CDT adopts a certain version of social model of disability, based on three principles: (1) disability is a social construct, not a consequence of impairment; (2) disability can be described as an inter-dependent relation between the impairment, individual’s response and the societal environment; (3) social disadvantages are caused by societal and institutional attitudes within the environment. However, the CDT version of the social model is described as a 'biopsychosocial model' – synthesis between the medical and social model that balances the factors of impairment, individual’s response to the impairment and the barriers imposed by the social environment. In this way, it aims to emphasize the duality of disability: in some cases, prevention and treatment is an appropriate way to deal with the impairment aspects of disability, but when social marginalization occurs in spite of medical responses, policy responses are needed to adjust the social environment (ibid).
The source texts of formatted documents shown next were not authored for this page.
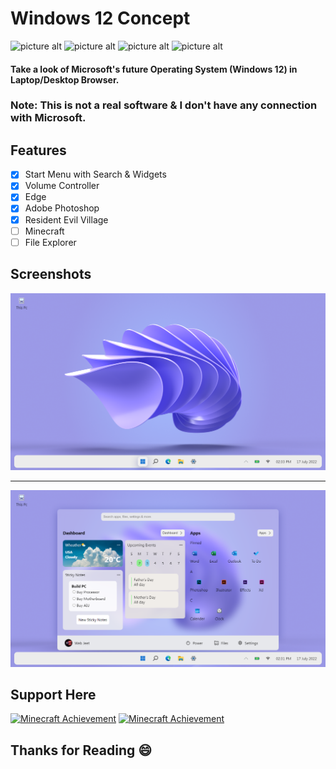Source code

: 
# Windows 12 Concept
![picture alt](https://img.shields.io/badge/HTML-red)
![picture alt](https://img.shields.io/badge/CSS-red)
![picture alt](https://img.shields.io/badge/JAVASCRIPT-red)
![picture alt](https://img.shields.io/badge/Status-Online-green)



#### Take a look of Microsoft's future Operating System (Windows 12) in Laptop/Desktop Browser. 

###  Note: This is not a real software & I don't have any connection with Microsoft.


## Features

+ [x]  Start Menu with Search & Widgets
+ [x]  Volume Controller
+ [x]  Edge
+ [x]  Adobe Photoshop
+ [x]  Resident Evil Village
+ [ ]  Minecraft
+ [ ]  File Explorer

## Screenshots 
![picture alt](./images/ss-1.png "Screenshot-1")
- - - -
![picture alt](./images/ss-2.png "Screenshot-2")
## Support Here

<a href="https://www.buymeacoffee.com/webjeet" target="_blank"><img src="https://skinmc.net/en/achievement/31/Buy+me+a+Cofffee/Support+Me" alt="Minecraft Achievement" /></a>
<a href="https://github.com/Web-Jit" target="_blank"><img src="https://skinmc.net/en/achievement/27/Follow+Me/on+Github" alt="Minecraft Achievement" /></a>

<h2>Thanks for Reading 😄</h2> 




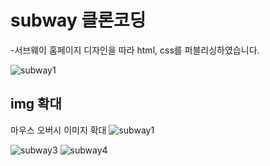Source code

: # subway 클론코딩
-서브웨이 홈페이지 디자인을 따라 html, css를 퍼블리싱하였습니다.

![subway1](https://user-images.githubusercontent.com/65934212/91811929-3b5fa080-ec6b-11ea-9345-8d32ecbe85c5.png)

## img 확대
마우스 오버시 이미지 확대
![subway1](https://user-images.githubusercontent.com/65934212/91812214-ad37ea00-ec6b-11ea-8f4c-51546ff9dd81.png)


![subway3](https://user-images.githubusercontent.com/65934212/91812445-161f6200-ec6c-11ea-8244-c11677031de9.png)
![subway4](https://user-images.githubusercontent.com/65934212/91812531-394a1180-ec6c-11ea-9f24-7ed2e2b0816c.png)
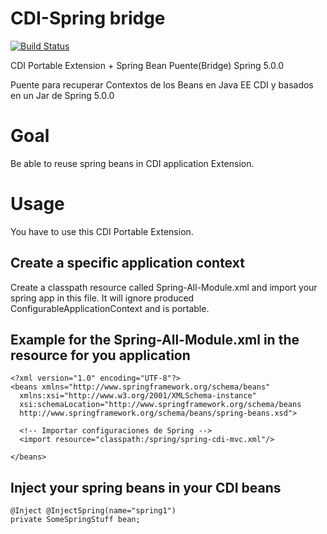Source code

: # CDI-Spring bridge

[![Build Status](https://travis-ci.org/walejandromt/cdi-spring.svg?branch=master)](https://travis-ci.org/walejandromt/cdi-spring)

CDI Portable Extension + Spring Bean Puente(Bridge) Spring 5.0.0

Puente para recuperar Contextos de los Beans en Java EE CDI y basados en un Jar de Spring 5.0.0

# Goal

Be able to reuse spring beans in CDI application Extension.

# Usage

You have to use this CDI Portable Extension.

## Create a specific application context

Create a classpath resource called Spring-All-Module.xml and import your spring app
in this file. It will ignore produced ConfigurableApplicationContext and is portable.

## Example for the Spring-All-Module.xml in the resource for you application

    <?xml version="1.0" encoding="UTF-8"?>
    <beans xmlns="http://www.springframework.org/schema/beans"
      xmlns:xsi="http://www.w3.org/2001/XMLSchema-instance"
      xsi:schemaLocation="http://www.springframework.org/schema/beans
      http://www.springframework.org/schema/beans/spring-beans.xsd">

      <!-- Importar configuraciones de Spring -->
      <import resource="classpath:/spring/spring-cdi-mvc.xml"/>

    </beans>

## Inject your spring beans in your CDI beans

    @Inject @InjectSpring(name="spring1")
    private SomeSpringStuff bean;
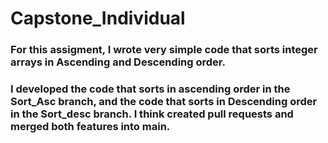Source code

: # Capstone_Individual
### For this assigment, I wrote very simple code that sorts integer arrays in Ascending and Descending order. 
### I developed the code that sorts in ascending order in the Sort_Asc branch, and the code that sorts in Descending order in the Sort_desc branch. I think created pull requests and merged both features into main. 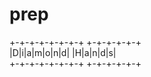 # prep

 +-+-+-+-+-+-+-+ +-+-+-+-+-+  
 |D|i|a|m|o|n|d| |H|a|n|d|s|  
 +-+-+-+-+-+-+-+ +-+-+-+-+-+                                                                             
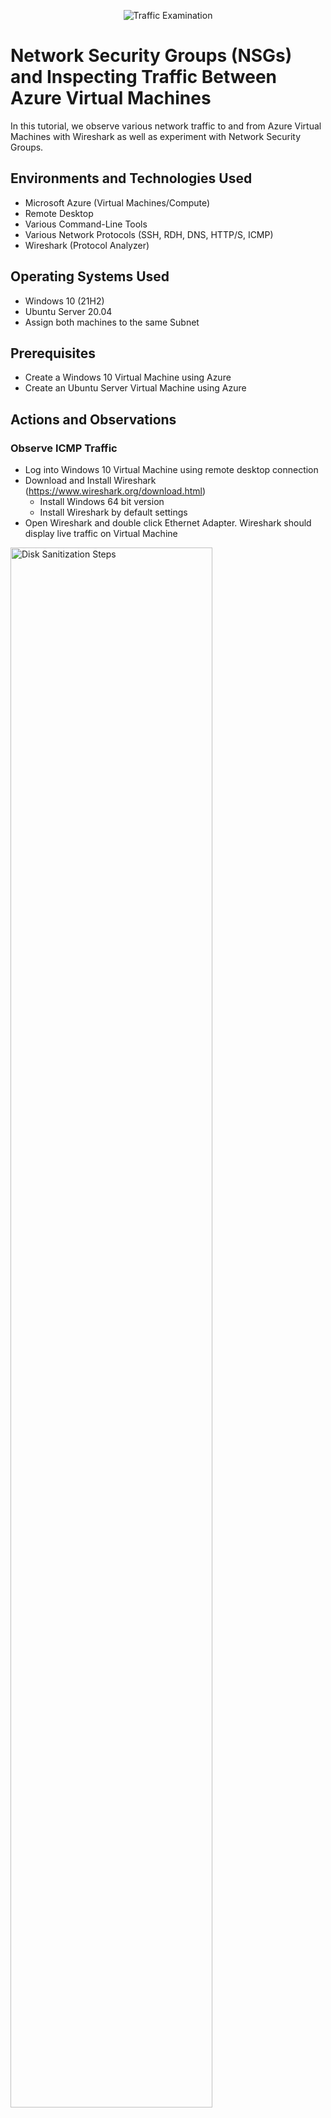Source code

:<p align="center">
<img src="https://i.imgur.com/Ua7udoS.png" alt="Traffic Examination"/>
</p>

<h1>Network Security Groups (NSGs) and Inspecting Traffic Between Azure Virtual Machines</h1>
In this tutorial, we observe various network traffic to and from Azure Virtual Machines with Wireshark as well as experiment with Network Security Groups. <br />


<h2>Environments and Technologies Used</h2>

- Microsoft Azure (Virtual Machines/Compute)
- Remote Desktop
- Various Command-Line Tools
- Various Network Protocols (SSH, RDH, DNS, HTTP/S, ICMP)
- Wireshark (Protocol Analyzer)

<h2>Operating Systems Used </h2>

- Windows 10 (21H2)
- Ubuntu Server 20.04
- Assign both machines to the same Subnet

<h2>Prerequisites </h2>

- Create a Windows 10 Virtual Machine using Azure 
- Create an Ubuntu Server Virtual Machine using Azure 


<h2>Actions and Observations</h2>

 <h3>Observe ICMP Traffic</h3>
 
 - Log into Windows 10 Virtual Machine using remote desktop connection
 - Download and Install Wireshark (https://www.wireshark.org/download.html)
    - Install Windows 64 bit version
    - Install Wireshark by default settings
  - Open Wireshark and double click Ethernet Adapter.  Wireshark should display live traffic on Virtual Machine


<p>
<img src="https://i.imgur.com/nFjvdII.png" height="80%" width="80%" alt="Disk Sanitization Steps"/>
</p>
<p>
 
 - Type icmp in the text box containing "Apply a display filter" and press enter
 - This command will filter traffic by icmp.  No traffic should appear on Wireshark
   

 <img src="https://i.imgur.com/eV3LyQ1.png" height="80%" width="80%" alt="Disk Sanitization Steps"/>
</p>
<br />

 - Go back to Azure Portal to capture VM2 private ip address
  - Type Virtual Machine in Azure search box, click VM2, notice the private ip address in Networking section

  
<p>
<img src="https://i.imgur.com/XbM5bwW.png" height="80%" width="80%" alt="Disk Sanitization Steps"/>
</p>
<p>

 
- Return to VM1
- Open Windows Powershell
 - Ping VM2 using its private address.  Notice the Response
</p>
<br />

<p>
<img src="https://i.imgur.com/xEoLZbh.png" height="80%" width="80%" alt="Disk Sanitization Steps"/>
</p>
<p>
 
 - Notice icmp traffic on Wireshark
   
</p>
<br />
<img src="https://i.imgur.com/sxiz0zf.png" height="80%" width="80%" alt="Disk Sanitization Steps"/>

- Ping www.google.com -4.  Notice icmp traffic on Wireshark

<img src="https://i.imgur.com/ck5F7Sn.png" height="80%" width="80%" alt="Disk Sanitization Steps"/>

- Clear Wireshark data by clicking the green icon on the upper left of Window (restart current capture)
   - Click "continue without saving"
   - Wireshark data should be cleared
 
     
 <h3>Observe SSH Traffic</h3>

  - Go back to Wireshark and filter traffic for ssh
  - Go back to Windows Powershell and type ssh (vm2 username @ vm2 ip address) and press enter
     - Example:  ssh labuser@10.0.0.0.5
   - Type "yes" to "are you sure you want to continue connecting".
   - Enter VM2 Password and notice ssh traffic in Wireshark

<img src="https://i.imgur.com/chX1w25.png" height="80%" width="80%" alt="Disk Sanitization Steps"/>

 - Type "exit" to close the connection
 - Clear Wireshark data by clicking the green icon on the upper left of Window (restart current capture)
   - Click "continue without saving"
   - Wireshark data should be cleared

 <h3>Observe DHCP Traffic</h3>

  - Go back to Wireshark and filter traffic for "dhcp"
  - Go back to Windows Powershell and type "ipconfig /renew and press enter
  - Notice dhcp traffic in Wireshark

<img src="https://i.imgur.com/IdYMafK.png" height="80%" width="80%" alt="Disk Sanitization Steps"/>

 - Clear Wireshark data by clicking the green icon on the upper left of Window (restart current capture)
   - Click "continue without saving"
   - Wireshark data should be cleared


 <h3>Observe DNS Traffic</h3>
   
   
 <h3>Observe DHCP Traffic</h3>
  


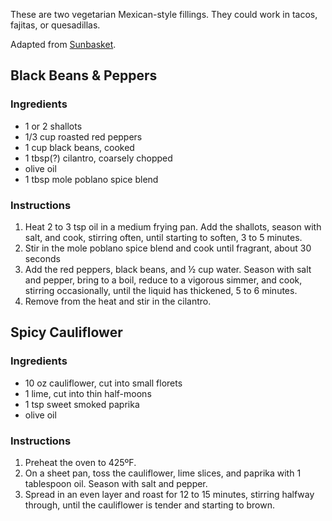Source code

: These are two vegetarian Mexican-style fillings. They could work in tacos,
fajitas, or quesadillas.

Adapted from [Sunbasket](http://sunbasket.com/recipe/tacos-with-lime-roasted-cauliflower-and-black-beans).

## Black Beans & Peppers ##

### Ingredients ###

* 1 or 2 shallots
* 1/3 cup roasted red peppers
* 1 cup black beans, cooked
* 1 tbsp(?) cilantro, coarsely chopped
* olive oil
* 1 tbsp mole poblano spice blend

### Instructions ###

1. Heat 2 to 3 tsp oil in a medium frying pan. Add the shallots, season with
   salt, and cook, stirring often, until starting to soften, 3 to 5 minutes.
2. Stir in the mole poblano spice blend and cook until fragrant, about 30 seconds
3. Add the red peppers, black beans, and ½ cup water. Season with salt and
   pepper, bring to a boil, reduce to a vigorous simmer, and cook, stirring
   occasionally, until the liquid has thickened, 5 to 6 minutes.
4. Remove from the heat and stir in the cilantro.

## Spicy Cauliflower ##

### Ingredients ###

* 10 oz cauliflower, cut into small florets
* 1 lime, cut into thin half-moons
* 1 tsp sweet smoked paprika
* olive oil

### Instructions ###

1. Preheat the oven to 425ºF.
2. On a sheet pan, toss the cauliflower, lime slices, and paprika with 1
   tablespoon oil. Season with salt and pepper.
3. Spread in an even layer and roast for 12 to 15 minutes, stirring halfway
   through, until the cauliflower is tender and starting to brown.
Multidimensionality builds upon the concept of (hybrid) intersectionality, which refers to

“intersection of an axis of privilege with an axis of subordination“ (Hosking 2008, p.9). For example, a lesbian woman is more disadvantaged than a gay man: while both are disadvantaged by their sexual orientation, a woman is burdened on two axis, while a man is burdened on one. When it comes to disability, in some cases, people are not influenced by disability until a certain age or event; thus, a young heterosexual man might suddenly experience a disadvantage of disability, but may still be in a privileged position in comparison with a person who was disabled from birth or has more subordination axis than him. Therefore, multidimensionality describes multiple interconnected memberships that people may have or acquire throughout their lives, and suggests that every group consists of multi-dimensional individuals (Hosking, 2008).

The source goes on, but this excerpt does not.